Directions for this task:
Scan the entries below. Report each line where the string "research" occurs.

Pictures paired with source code
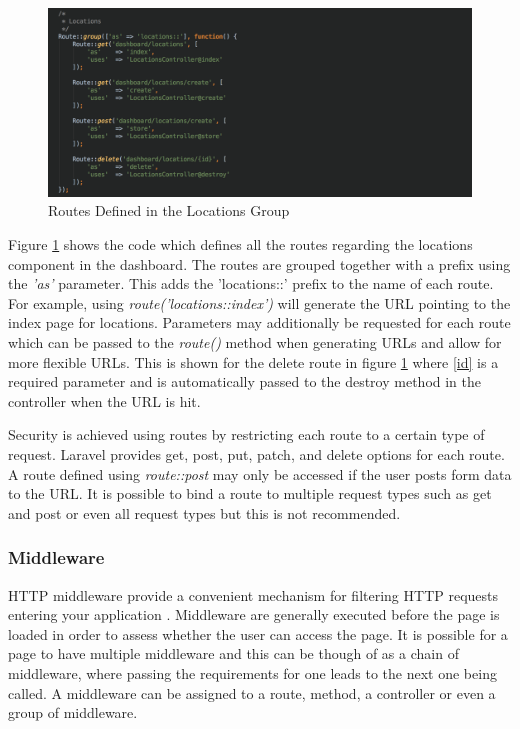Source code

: \begin{figure}[H]
	\centering
	\includegraphics[width=1.0\textwidth]{images/Code/Routes}
	\caption{Routes Defined in the Locations Group} \label{fig:Routes}
\end{figure}

Figure \ref{fig:Routes} shows the code which defines all the routes regarding the locations component in the dashboard. The routes are grouped together with a prefix using the \emph{'as'} parameter. This adds the 'locations::' prefix to the name of each route. For example, using \emph{route('locations::index')} will generate the URL pointing to the index page for locations. Parameters may additionally be requested for each route which can be passed to the \emph{route()} method when generating URLs and allow for more flexible URLs. This is shown for the delete route in figure \ref{fig:Routes} where \ref{id} is a required parameter and is automatically passed to the destroy method in the controller when the URL is hit.

Security is achieved using routes by restricting each route to a certain type of request. Laravel provides get, post, put, patch, and delete options for each route. A route defined using \emph{route::post} may only be accessed if the user posts form data to the URL. It is possible to bind a route to multiple request types such as get and post or even all request types but this is not recommended.

\subsubsection{Middleware}
HTTP middleware provide a convenient mechanism for filtering HTTP requests entering your application \cite{Laravel:Middleware}. Middleware are generally executed before the page is loaded in order to assess whether the user can access the page. It is possible for a page to have multiple middleware and this can be though of as a chain of middleware, where passing the requirements for one leads to the next one being called. A middleware can be assigned to a route, method, a controller or even a group of middleware.

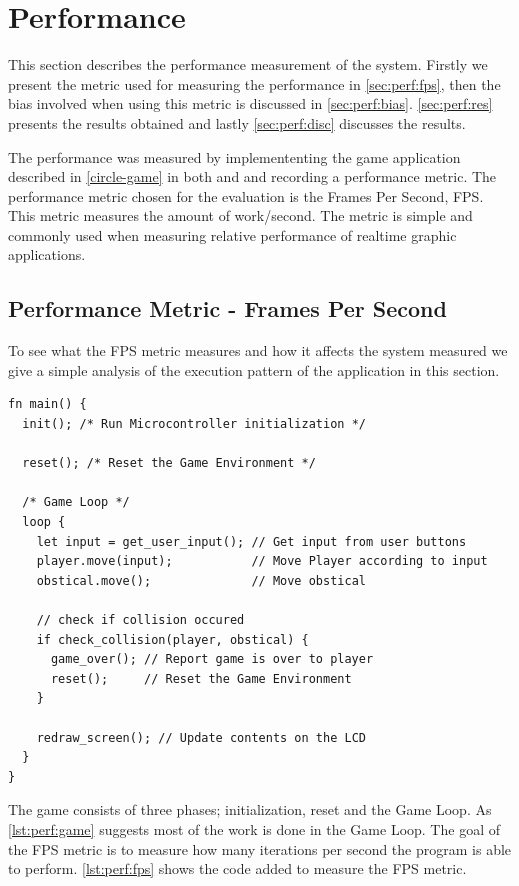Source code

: \section{Performance}

This section describes the performance measurement of the system.
Firstly we present the metric used for measuring the performance in \autoref{sec:perf:fps}, then the bias involved when using this metric is discussed in \autoref{sec:perf:bias}.
\autoref{sec:perf:res} presents the results obtained and lastly \autoref{sec:perf:disc} discusses the results.

The performance was measured by implemententing the game application described in \autoref{circle-game} in both {\C} and {\rust} and recording a performance metric.
The performance metric chosen for the evaluation is the Frames Per Second, FPS.
This metric measures the amount of work/second.
The metric is simple and commonly used when measuring relative performance of realtime graphic applications.

\subsection{Performance Metric - Frames Per Second}
\label{sec:perf:fps}
To see what the FPS metric measures and how it affects the system measured we give a simple analysis of the execution pattern of the application in this section.

\begin{listing}[H]
  \begin{verbatim}
fn main() {
  init(); /* Run Microcontroller initialization */

  reset(); /* Reset the Game Environment */

  /* Game Loop */
  loop {
    let input = get_user_input(); // Get input from user buttons
    player.move(input);           // Move Player according to input
    obstical.move();              // Move obstical

    // check if collision occured
    if check_collision(player, obstical) {
      game_over(); // Report game is over to player
      reset();     // Reset the Game Environment
    }

    redraw_screen(); // Update contents on the LCD
  }
}
  \end{verbatim}
  \caption{}
  \label{lst:perf:game}
\end{listing}

The game consists of three phases; initialization, reset and the Game Loop.
As \autoref{lst:perf:game} suggests most of the work is done in the Game Loop.
The goal of the FPS metric is to measure how many iterations per second the program is able to perform.
\autoref{lst:perf:fps} shows the code added to measure the FPS metric.

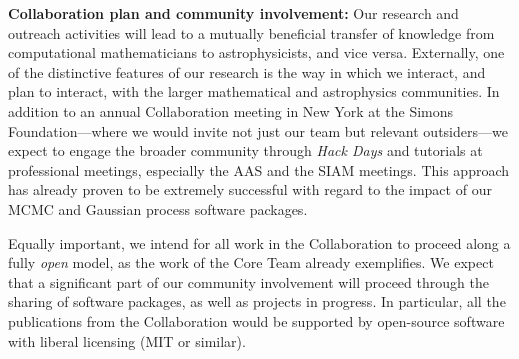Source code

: \documentclass[11pt]{article}
\renewcommand{\paragraph}[1]{\smallskip\par\noindent\textbf{{#1}:}}
\begin{document}
\paragraph{Collaboration plan and community involvement}
Our research and outreach activities will lead to a mutually beneficial
transfer of knowledge from computational mathematicians to
astrophysicists, and vice versa.
Externally, one of the distinctive features of our research is the way
in which we interact, and plan to interact, with the larger mathematical
and astrophysics communities.
In addition to an annual Collaboration meeting in New York at the Simons
Foundation---where we would invite not just our team but relevant
outsiders---we expect to engage the broader community through \emph{Hack
Days} and tutorials at professional meetings, especially the AAS and the 
SIAM meetings.
This approach has already proven to be extremely successful with regard
to the impact of our MCMC and Gaussian process software packages.

Equally important, we intend for all work in the Collaboration to
proceed along a fully \emph{open} model, as the work of the Core Team
already exemplifies.
We expect that a significant part of our community involvement will
proceed through the sharing of software packages, as well as projects in
progress.
In particular, all the publications from the Collaboration would be
supported by open-source software with liberal licensing (MIT or similar).

\clearpage
\end{document}
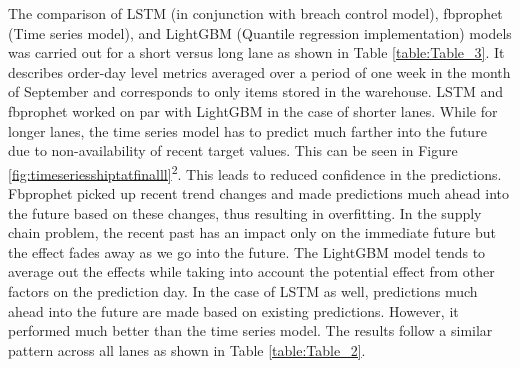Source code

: \documentclass[twoside,leqno,twocolumn]{article}
\begin{document}
The comparison of LSTM (in conjunction with breach control model), fbprophet (Time series model), and LightGBM (Quantile regression implementation) models was carried out for a short versus long lane as shown in Table \ref{table:Table_3}. It describes order-day level metrics averaged over a period of one week in the month of September and corresponds to only items stored in the warehouse. LSTM and fbprophet worked on par with LightGBM in the case of shorter lanes. While for longer lanes, the time series model has to predict much farther into the future due to non-availability of recent target values. This can be seen in Figure \ref{fig:timeseriesshiptatfinalll}\textsuperscript{2}. This leads to reduced confidence in the predictions. Fbprophet picked up recent trend changes and made predictions much ahead into the future based on these changes, thus resulting in overfitting. In the supply chain problem, the recent past has an impact only on the immediate future but the effect fades away as we go into the future. The LightGBM model tends to average out the effects while taking into account the potential effect from other factors on the prediction day. In the case of LSTM as well, predictions much ahead into the future are made based on existing predictions. However, it performed much better than the time series model. The results follow a similar pattern across all lanes as shown in Table \ref{table:Table_2}.
\end{document}
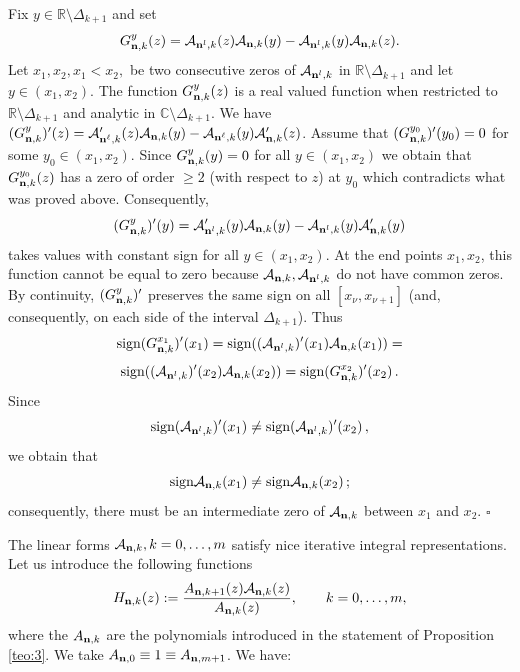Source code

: \documentclass{amsart}
\theoremstyle{definition}
\theoremstyle{remark}
\begin{document}
Fix $y \in {\mathbb{R}} \setminus \Delta_{k+1}$ and set
\[ G^y_{{\bf n},k}(z) = {\mathcal{A}}_{{\bf n}^l,k}(z){\mathcal{A}}_{{\bf n},k}(y)-{\mathcal{A}}_{{\bf
n}^l,k}(y){\mathcal{A}}_{{\bf n},k}(z).
\]
Let $x_{1}, x_{2}, x_1 < x_2,$ be two consecutive zeros of ${\mathcal{A}}_{{\bf n}^l,k}$ in
${\mathbb{R}} \setminus \Delta_{k+1}$ and let $y \in
(x_1,x_2)$.
The function $G^y_{{\bf n},k}(z)$ is a real valued function when
restricted to ${\mathbb{R}} \setminus \Delta_{k+1}$ and analytic in
${\mathbb{C}} \setminus \Delta_{k+1}$. We have  $(G^y_{{\bf
n},k})^{\prime}(z) = {\mathcal{A}}_{{\bf n}^\ell,k}^{\prime}(z){\mathcal{A}}_{{\bf
n},k}(y)- {\mathcal{A}}_{{\bf n}^\ell,k}(y){\mathcal{A}}_{{\bf n},k}^{\prime}(z)$. Assume that $(G^{y_0}_{{\bf n},k})^{\prime}(y_0) = 0$ for some $y_0 \in (x_1,x_2)$. Since
$G^{y}_{{\bf n},k}(y) = 0$ for all $y \in (x_1,x_2)$
we obtain that $G^{y_0}_{{\bf n},k}(z)$ has a zero of order
$\geq 2$ (with respect to $z$) at $y_0$ which contradicts what was proved above.  Consequently,
\[(G^{y}_{{\bf n},k})^{\prime}(y) =
{\mathcal{A}}_{{\bf n}^l,k}^{\prime}(y){\mathcal{A}}_{{\bf n},k}(y)- {\mathcal{A}}_{{\bf
n}^l,k}(y){\mathcal{A}}_{{\bf n},k}^{\prime}(y)
\]
takes values with constant sign for all $y \in
(x_1,x_2)$. At the end points $x_1, x_2$,
this function cannot be equal to zero because
${\mathcal{A}}_{{\bf n},k}, {\mathcal{A}}_{{\bf n}^l,k}$ do not have common zeros.
By continuity, $(G^{y}_{{\bf n},k})^{\prime}$ preserves the same
sign on all $[x_{\nu},x_{\nu+1}]$ (and, consequently, on each side
of the interval $\Delta_{k+1}$). Thus
\[ \mbox{sign}(G^{x_1}_{{\bf n},k})^{\prime}(x_1) =
\mbox{sign}(({\mathcal{A}}_{{\bf n}^l,k})^{\prime}(x_1){\mathcal{A}}_{{\bf
n},k}(x_1)) =
\]
\[ \mbox{sign}(({\mathcal{A}}_{{\bf
n}^l,k})^{\prime}(x_2){\mathcal{A}}_{{\bf n},k}(x_2)) =
\mbox{sign}(G^{x_2}_{{\bf n},k})^{\prime}(x_2)\,.
\]
Since
\[ \mbox{sign}({\mathcal{A}}_{{\bf n}^l,k})^{\prime}(x_1) \neq \mbox{sign}({\mathcal{A}}_{{\bf
n}^l,k})^{\prime}(x_2)\,,
\]
we obtain that
\[ \mbox{sign}{\mathcal{A}}_{{\bf n},k}(x_1) \neq \mbox{sign}{\mathcal{A}}_{{\bf
n},k} (x_2)\,;
\]
consequently, there must be an intermediate zero of ${\mathcal{A}}_{{\bf
n},k}$ between $x_1$ and $x_2$.
\hfill $\square$

\medskip

The linear forms  ${\mathcal{A}}_{{\bf n},k}, k=0,\ldots,m$ satisfy nice iterative integral representations. Let us introduce the following functions
\begin{equation} \label{Hk}
H_{{\bf n},k}(z) := \frac{A_{{\bf n},k+1}(z){\mathcal{A}}_{{\bf n},k}(z)}{A_{{\bf n},k}(z)}, \qquad k=0,\ldots,m,
\end{equation}
where the $A_{{\bf n},k}$ are the polynomials introduced in the statement of Proposition \ref{teo:3}. We take $A_{{\bf n},0}\equiv 1 \equiv A_{{\bf n},m+1}$. We have:
\end{document}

Answer space:
Our research and outreach activities will lead to a mutually beneficial
Externally, one of the distinctive features of our research is the way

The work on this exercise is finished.